Igual que en el poema de Santa Teresa de Jesús y su “vivo sin vivir en mí”, hay trabajadores que trabajan sin darle un palo al agua, y no es que lo diga yo, que desde que tengo despacho con puerta abierta hacia pasillo, veo muchas “idas y venidas”, sino que lo dice el último informe de la consultora de recursos humanos Adecco.

Que si llego tarde, que si mientras se enciende el ordenador me bajo a por un café, que si me encuentro con fulanita y aprovecho a comentar la última de “Juego de Tronos” o que si fulanita se ha puesto tetas y su marido se ha ido con otro…

(Perdón, que me ha entrado un whatsapp y se me ha ido el hilo del post, jajaja…)

La cosa es que formas de presentismo, el típico y tópico, como tengo que estar estoy pero que no se note que no hago nada, hay muchas y en este gráfico podemos ver como más allá de vicios varios como el tabaco o el café, despuntan las nuevas tecnologías como el gran aliado para que los trabajadores se escaqueen de sus responsabilidades:

Ya le hemos dado el argumento perfecto a los “dinosaurios” que dirigen algunas organizaciones, y que siempre han visto las nuevas tecnologías como las armas del demonio, que temen abrirse a los nuevos escenarios que nos permiten su buen uso, y que siempre han cerrado las puertas a la transformación digital de su organización.

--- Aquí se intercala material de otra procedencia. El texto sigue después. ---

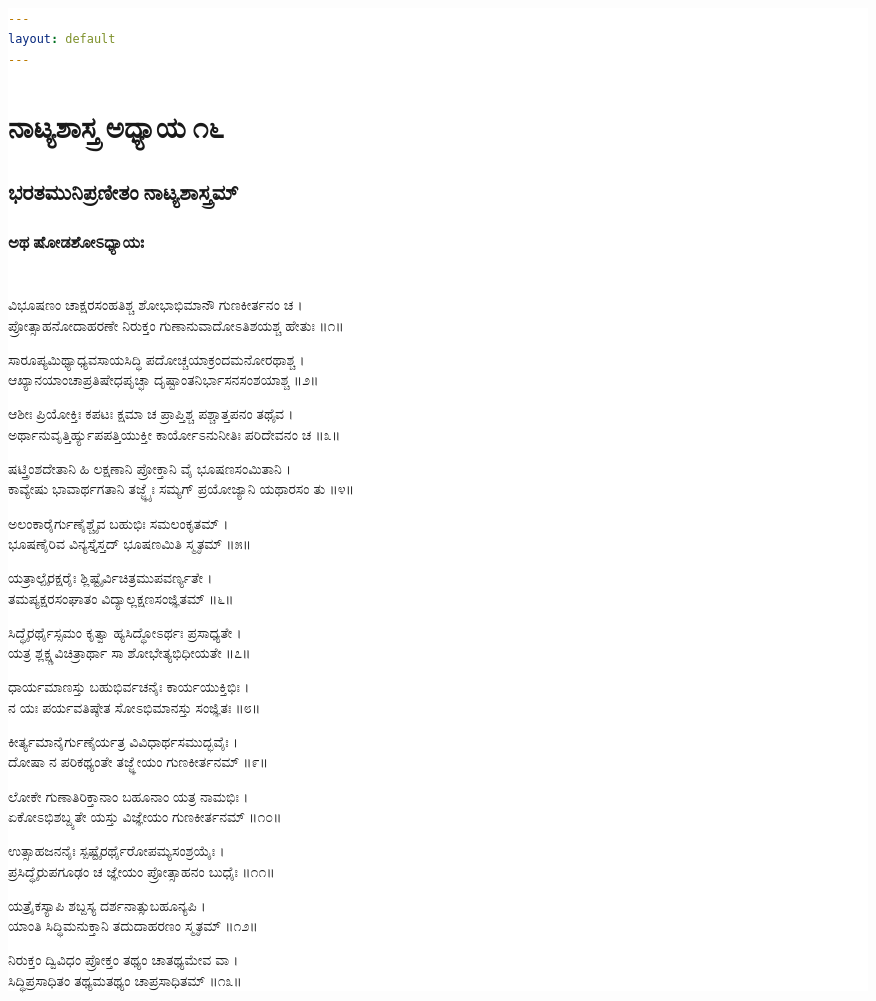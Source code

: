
 ```yaml
---
layout: default
---
```

# ನಾಟ್ಯಶಾಸ್ತ್ರ ಅಧ್ಯಾಯ ೧೬ 

## ಭರತಮುನಿಪ್ರಣೀತಂ ನಾಟ್ಯಶಾಸ್ತ್ರಮ್

### ಅಥ ಷೋಡಶೋಽಧ್ಯಾಯಃ<br/><br/>
ವಿಭೂಷಣಂ ಚಾಕ್ಷರಸಂಹತಿಶ್ಚ ಶೋಭಾಭಿಮಾನೌ ಗುಣಕೀರ್ತನಂ ಚ ।<br/>
ಪ್ರೋತ್ಸಾಹನೋದಾಹರಣೇ ನಿರುಕ್ತಂ ಗುಣಾನುವಾದೋಽತಿಶಯಶ್ಚ ಹೇತುಃ ॥೧॥

ಸಾರೂಪ್ಯಮಿಥ್ಯಾಧ್ಯವಸಾಯಸಿದ್ಧಿ
        ಪದೋಚ್ಚಯಾಕ್ರಂದಮನೋರಥಾಶ್ಚ ।<br/>
ಆಖ್ಯಾನಯಾಂಚಾಪ್ರತಿಷೇಧಪೃಚ್ಛಾ
        ದೃಷ್ಟಾಂತನಿರ್ಭಾಸನಸಂಶಯಾಶ್ಚ ॥೨॥

ಆಶೀಃ ಪ್ರಿಯೋಕ್ತಿಃ ಕಪಟಃ ಕ್ಷಮಾ ಚ
        ಪ್ರಾಪ್ತಿಶ್ಚ ಪಶ್ಚಾತ್ತಪನಂ ತಥೈವ ।<br/>
ಅರ್ಥಾನುವೃತ್ತಿರ್ಹ್ಯುಪಪತ್ತಿಯುಕ್ತೀ
        ಕಾರ್ಯೋಽನುನೀತಿಃ ಪರಿದೇವನಂ ಚ ॥೩॥

ಷಟ್ತ್ರಿಂಶದೇತಾನಿ ಹಿ ಲಕ್ಷಣಾನಿ
        ಪ್ರೋಕ್ತಾನಿ ವೈ ಭೂಷಣಸಂಮಿತಾನಿ ।<br/>
ಕಾವ್ಯೇಷು ಭಾವಾರ್ಥಗತಾನಿ ತಜ್ಜ್ಞೈಃ
        ಸಮ್ಯಗ್ ಪ್ರಯೋಜ್ಯಾನಿ ಯಥಾರಸಂ ತು ॥೪॥

ಅಲಂಕಾರೈರ್ಗುಣೈಶ್ಚೈವ ಬಹುಭಿಃ ಸಮಲಂಕೃತಮ್ ।<br/>
ಭೂಷಣೈರಿವ ವಿನ್ಯಸ್ತೈಸ್ತದ್ ಭೂಷಣಮಿತಿ ಸ್ಮೃತಮ್ ॥೫॥

ಯತ್ರಾಲ್ಪೈರಕ್ಷರೈಃ ಶ್ಲಿಷ್ಟೈರ್ವಿಚಿತ್ರಮುಪವರ್ಣ್ಯತೇ ।<br/>
ತಮಪ್ಯಕ್ಷರಸಂಘಾತಂ ವಿದ್ಯಾಲ್ಲಕ್ಷಣಸಂಜ್ಞಿತಮ್ ॥೬॥

ಸಿದ್ಧೈರರ್ಥೈಸ್ಸಮಂ ಕೃತ್ವಾ ಹ್ಯಸಿದ್ಧೋಽರ್ಥಃ ಪ್ರಸಾಧ್ಯತೇ ।<br/>
ಯತ್ರ ಶ್ಲಕ್ಷ್ಣವಿಚಿತ್ರಾರ್ಥಾ ಸಾ ಶೋಭೇತ್ಯಭಿಧೀಯತೇ ॥೭॥

ಧಾರ್ಯಮಾಣಸ್ತು ಬಹುಭಿರ್ವಚನೈಃ ಕಾರ್ಯಯುಕ್ತಿಭಿಃ ।<br/>
ನ ಯಃ ಪರ್ಯವತಿಷ್ಠೇತ ಸೋಽಭಿಮಾನಸ್ತು ಸಂಜ್ಞಿತಃ ॥೮॥

ಕೀರ್ತ್ಯಮಾನೈರ್ಗುಣೈರ್ಯತ್ರ ವಿವಿಧಾರ್ಥಸಮುದ್ಭವೈಃ ।<br/>
ದೋಷಾ ನ ಪರಿಕಥ್ಯಂತೇ ತಜ್ಜ್ಞೇಯಂ ಗುಣಕೀರ್ತನಮ್ ॥೯॥

ಲೋಕೇ ಗುಣಾತಿರಿಕ್ತಾನಾಂ ಬಹೂನಾಂ ಯತ್ರ ನಾಮಭಿಃ ।<br/>
ಏಕೋಽಭಿಶಬ್ದ್ಯತೇ ಯಸ್ತು ವಿಜ್ಞೇಯಂ ಗುಣಕೀರ್ತನಮ್ ॥೧೦॥

ಉತ್ಸಾಹಜನನೈಃ ಸ್ಪಷ್ಟೈರರ್ಥೈರೋಪಮ್ಯಸಂಶ್ರಯೈಃ ।<br/>
ಪ್ರಸಿದ್ಧೈರುಪಗೂಢಂ ಚ ಜ್ಞೇಯಂ ಪ್ರೋತ್ಸಾಹನಂ ಬುಧೈಃ ॥೧೧॥

ಯತ್ರೈಕಸ್ಯಾಪಿ ಶಬ್ದಸ್ಯ ದರ್ಶನಾತ್ಸುಬಹೂನ್ಯಪಿ ।<br/>
ಯಾಂತಿ ಸಿದ್ಧಿಮನುಕ್ತಾನಿ ತದುದಾಹರಣಂ ಸ್ಮೃತಮ್ ॥೧೨॥

ನಿರುಕ್ತಂ ದ್ವಿವಿಧಂ ಪ್ರೋಕ್ತಂ ತಥ್ಯಂ ಚಾತಥ್ಯಮೇವ ವಾ ।<br/>
ಸಿದ್ಧಿಪ್ರಸಾಧಿತಂ ತಥ್ಯಮತಥ್ಯಂ ಚಾಪ್ರಸಾಧಿತಮ್ ॥೧೩॥
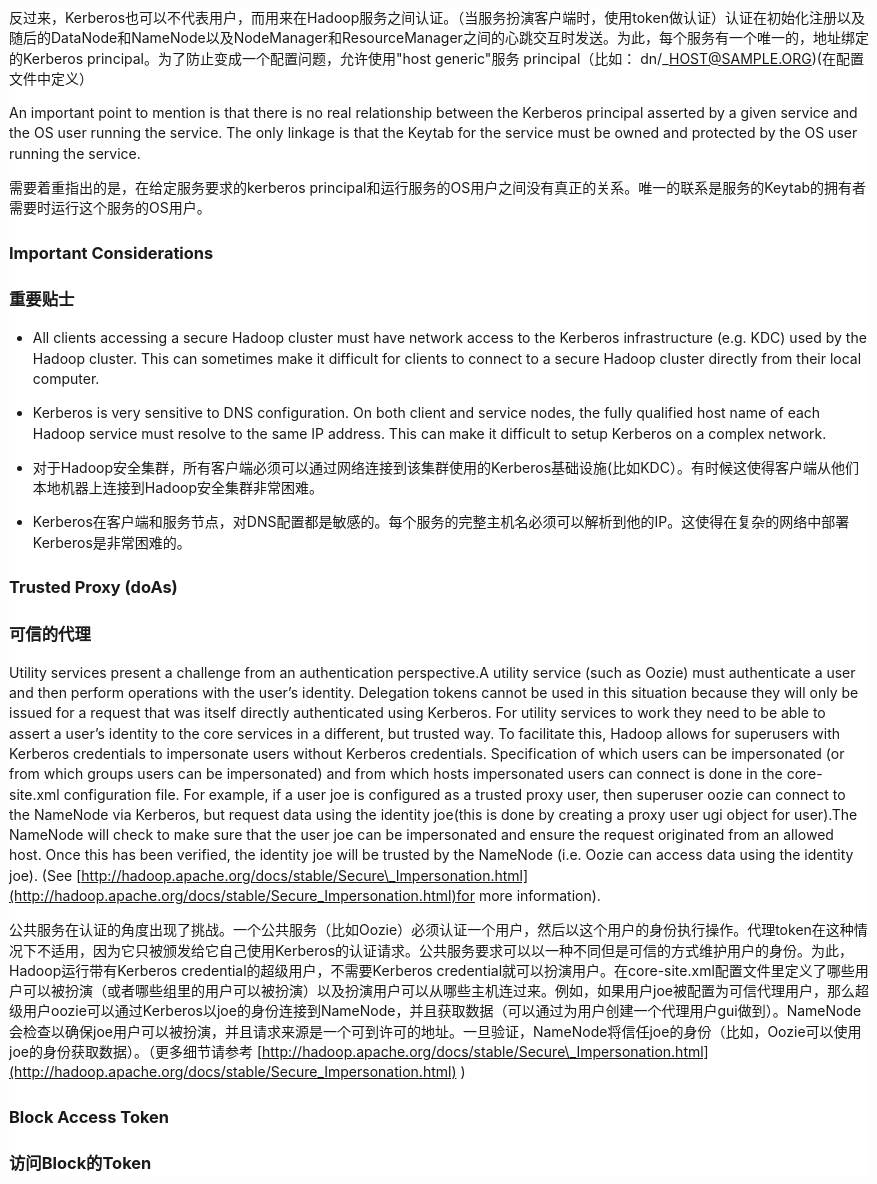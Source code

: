反过来，Kerberos也可以不代表用户，而用来在Hadoop服务之间认证。（当服务扮演客户端时，使用token做认证）认证在初始化注册以及随后的DataNode和NameNode以及NodeManager和ResourceManager之间的心跳交互时发送。为此，每个服务有一个唯一的，地址绑定的Kerberos principal。为了防止变成一个配置问题，允许使用"host generic"服务 principal（比如： dn/\_HOST@SAMPLE.ORG)(在配置文件中定义）


An important point to mention is that there is no real relationship between the Kerberos principal asserted by a given service and the OS user running the service. The only linkage is that the Keytab for the service must be owned and protected by the OS user running the service.

需要着重指出的是，在给定服务要求的kerberos principal和运行服务的OS用户之间没有真正的关系。唯一的联系是服务的Keytab的拥有者需要时运行这个服务的OS用户。

### Important Considerations
### 重要贴士

-   All clients accessing a secure Hadoop cluster must have network access to the Kerberos infrastructure (e.g. KDC) used by the Hadoop cluster. This can sometimes make it difficult for clients to connect to a secure Hadoop cluster directly from their local computer.
-   Kerberos is very sensitive to DNS configuration. On both client and service nodes, the fully qualified host name of each Hadoop service must resolve to the same IP address. This can make it difficult to setup Kerberos on a complex network.

-   对于Hadoop安全集群，所有客户端必须可以通过网络连接到该集群使用的Kerberos基础设施(比如KDC）。有时候这使得客户端从他们本地机器上连接到Hadoop安全集群非常困难。
-   Kerberos在客户端和服务节点，对DNS配置都是敏感的。每个服务的完整主机名必须可以解析到他的IP。这使得在复杂的网络中部署Kerberos是非常困难的。

### Trusted Proxy (doAs)
### 可信的代理

Utility services present a challenge from an authentication perspective.A utility service (such as Oozie) must authenticate a user and then perform operations with the user’s identity. Delegation tokens cannot be used in this situation because they will only be issued for a request that was itself directly authenticated using Kerberos. For utility services to work they need to be able to assert a user’s identity to the core services in a different, but trusted way. To facilitate this, Hadoop allows for superusers with Kerberos credentials to impersonate users without Kerberos credentials. Specification of which users can be impersonated (or from which groups users can be impersonated) and from which hosts impersonated users can connect is done in the core-site.xml configuration file. For example, if a user joe is configured as a trusted proxy user, then superuser oozie can connect to the NameNode via Kerberos, but request data using the identity joe(this is done by creating a proxy user ugi object for user).The NameNode will check to make sure that the user joe can be impersonated and ensure the request originated from an allowed host. Once this has been verified, the identity joe will be trusted by the NameNode (i.e. Oozie can access data using the identity joe). (See [http://hadoop.apache.org/docs/stable/Secure\_Impersonation.html](http://hadoop.apache.org/docs/stable/Secure_Impersonation.html)for more information).

公共服务在认证的角度出现了挑战。一个公共服务（比如Oozie）必须认证一个用户，然后以这个用户的身份执行操作。代理token在这种情况下不适用，因为它只被颁发给它自己使用Kerberos的认证请求。公共服务要求可以以一种不同但是可信的方式维护用户的身份。为此，Hadoop运行带有Kerberos credential的超级用户，不需要Kerberos credential就可以扮演用户。在core-site.xml配置文件里定义了哪些用户可以被扮演（或者哪些组里的用户可以被扮演）以及扮演用户可以从哪些主机连过来。例如，如果用户joe被配置为可信代理用户，那么超级用户oozie可以通过Kerberos以joe的身份连接到NameNode，并且获取数据（可以通过为用户创建一个代理用户gui做到）。NameNode会检查以确保joe用户可以被扮演，并且请求来源是一个可到许可的地址。一旦验证，NameNode将信任joe的身份（比如，Oozie可以使用joe的身份获取数据）。（更多细节请参考 [http://hadoop.apache.org/docs/stable/Secure\_Impersonation.html](http://hadoop.apache.org/docs/stable/Secure_Impersonation.html) )


### Block Access Token 
### 访问Block的Token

Aprovechemos para que estos momentos en Internet, con el correo electrónico o utilizando redes sociales sean en beneficio de la organización, facilitemos su uso y eduquemos a las personas de la organización para que estas herramientas se conviertan en fuente de información, fuente de inspiración y pequeñas evasiones en busca de ese momento de inspiración, o que tras ese bajón de productividad (como al que le da un bajón de azúcar) se recupere el ritmo de trabajo con más alegría si cabe, y más eficiencia ya que nos ponemos.

Porque ni todo el campo es orégano, ni es oro todo lo que reluce, ni todos los minutos dedicados a las nuevas tecnologías son minutos perdidos. Por terminar con otro refrán, hay que saber separar el grano de la paja y no ver demonios donde no los hay.

¡Feliz semana!


2 respuestas a “Vivo sin vivir en mí (historias del presentismo).

  1. Bueno este tema da para escribir un libro. Lamentablemente en el sector publico esto es un mal endémico y no se puede hacer nada y te comes a los escaqueadores “con papas”. En el resto de empresas… pues el responsable máximo será quien hace la vista gorda a ese comportamiento no ????